Виктор Астафьев - Юрий Ростовцев 36 стр.


А потом они все отправились на улицу, и вдруг Рубцов стал громко рассказывать о том, что недавно оказался у одних знакомых и увидел у них прибитую сверху к форточке прозрачную пленку, разрезанную на узенькие ленточки, которые все время трепещут, пошевеливаются… и как бы ветер слышится! И он спросил: "Вы тоже ветер делаете?" Они так удивились!

И ему пришлось объяснять, как он у себя в квартирке делает ветер: ставит в форточку пустую бутылку и затем слушает… "В самом деле, как настоящий ветер тихонько завывает-посвистывет…"".

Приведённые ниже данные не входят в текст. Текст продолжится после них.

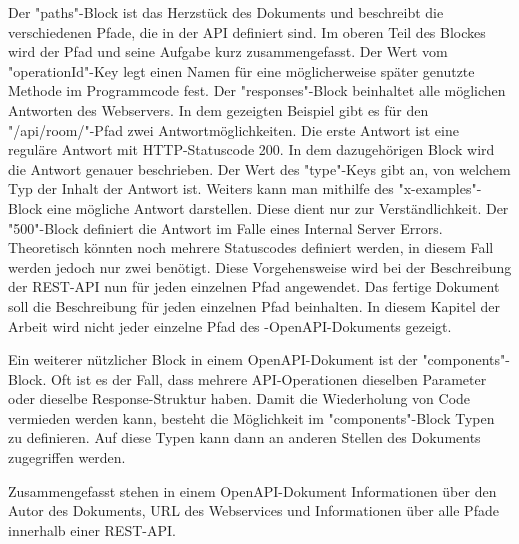 Der "paths"-Block ist das Herzstück des Dokuments und beschreibt die verschiedenen Pfade, die in der API definiert sind. Im oberen Teil des Blockes wird der Pfad und seine Aufgabe kurz zusammengefasst. Der Wert vom "operationId"-Key legt einen Namen für eine möglicherweise später genutzte Methode im Programmcode fest. Der "responses"-Block beinhaltet alle möglichen Antworten des Webservers. In dem gezeigten Beispiel gibt es für den "/api/room/"-Pfad zwei Antwortmöglichkeiten. Die erste Antwort ist eine reguläre Antwort mit HTTP-Statuscode 200. In dem dazugehörigen Block wird die Antwort genauer beschrieben. Der Wert des "type"-Keys gibt an, von welchem Typ der Inhalt der Antwort ist. Weiters kann man mithilfe des "x-examples"-Block eine mögliche Antwort darstellen. Diese dient nur zur Verständlichkeit. Der "500"-Block definiert die Antwort im Falle eines Internal Server Errors. Theoretisch könnten noch mehrere Statuscodes definiert werden, in diesem Fall werden jedoch nur zwei benötigt. Diese Vorgehensweise wird bei der Beschreibung der REST-API nun für jeden einzelnen Pfad angewendet. Das fertige Dokument soll die Beschreibung für jeden einzelnen Pfad beinhalten. In diesem Kapitel der Arbeit wird nicht jeder einzelne Pfad des \ZELIA-OpenAPI-Dokuments gezeigt.

Ein weiterer nützlicher Block in einem OpenAPI-Dokument ist der "components"-Block. Oft ist es der Fall, dass mehrere API-Operationen dieselben Parameter oder dieselbe Response-Struktur haben. Damit die Wiederholung von Code vermieden werden kann, besteht die Möglichkeit im "components"-Block Typen zu definieren. Auf diese Typen kann dann an anderen Stellen des Dokuments zugegriffen werden. 

Zusammengefasst stehen in einem OpenAPI-Dokument Informationen über den Autor des Dokuments, URL des Webservices und Informationen über alle Pfade innerhalb einer REST-API.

Такие же приятные впечатления остались у Марии Семеновны от празднования у них новоселья. Николай был в ударе, весь вечер играл на гармошке и очень много читал стихов, особенно Тютчева.

А на другой день, под вечер, он снова пришел и со смущенной улыбкой сказал: "Вчера мне вовсе не хотелось уходить, да отдыхать вам надо было… Вот пришел опять…" Вскоре он повел разговор о Гоголе, да так интересно, с юмором, с удивленной радостью, наизусть цитируя отрывки и реплики из "Мертвых душ". Николаю очень нравилось, что его друзья так счастливы, слушая его. Прощаясь, он пообещал им в другой раз повеселить их рассказами из студенческой, литинститутской жизни.

"Вообще-то, что он часто, чаще, чем другие, заходил к нам, разговаривал, читал стихи, с улыбкой говорил, как у нас хорошо и уютно, было с его стороны вроде опеки над нами, недавно приехавшими в Вологду… Он чувствовал, что кому-то из нас может быть одиноко и тоскливо на новом месте, и старался как бы скрасить нашу жизнь, отвлекал. Когда разговор зашел о безграничности поэзии, Рубцов утверждал, что у каждого, даже самого посредственного поэта обязательно есть стихи, много или мало, пусть хоть одно, - мудрые, пророческие, всегда остающиеся современными, и что все поэты, знают они это или нет, хотят того или не хотят, - пророки. И тут же, как пример, приводил своего любимого Тютчева, который писал сто лет назад, - и уже о нас, о жизни, о человеке, о судьбе его, писал так, что читаешь сейчас - и душа заходится от восторга, глубины и высочайшего мастерства…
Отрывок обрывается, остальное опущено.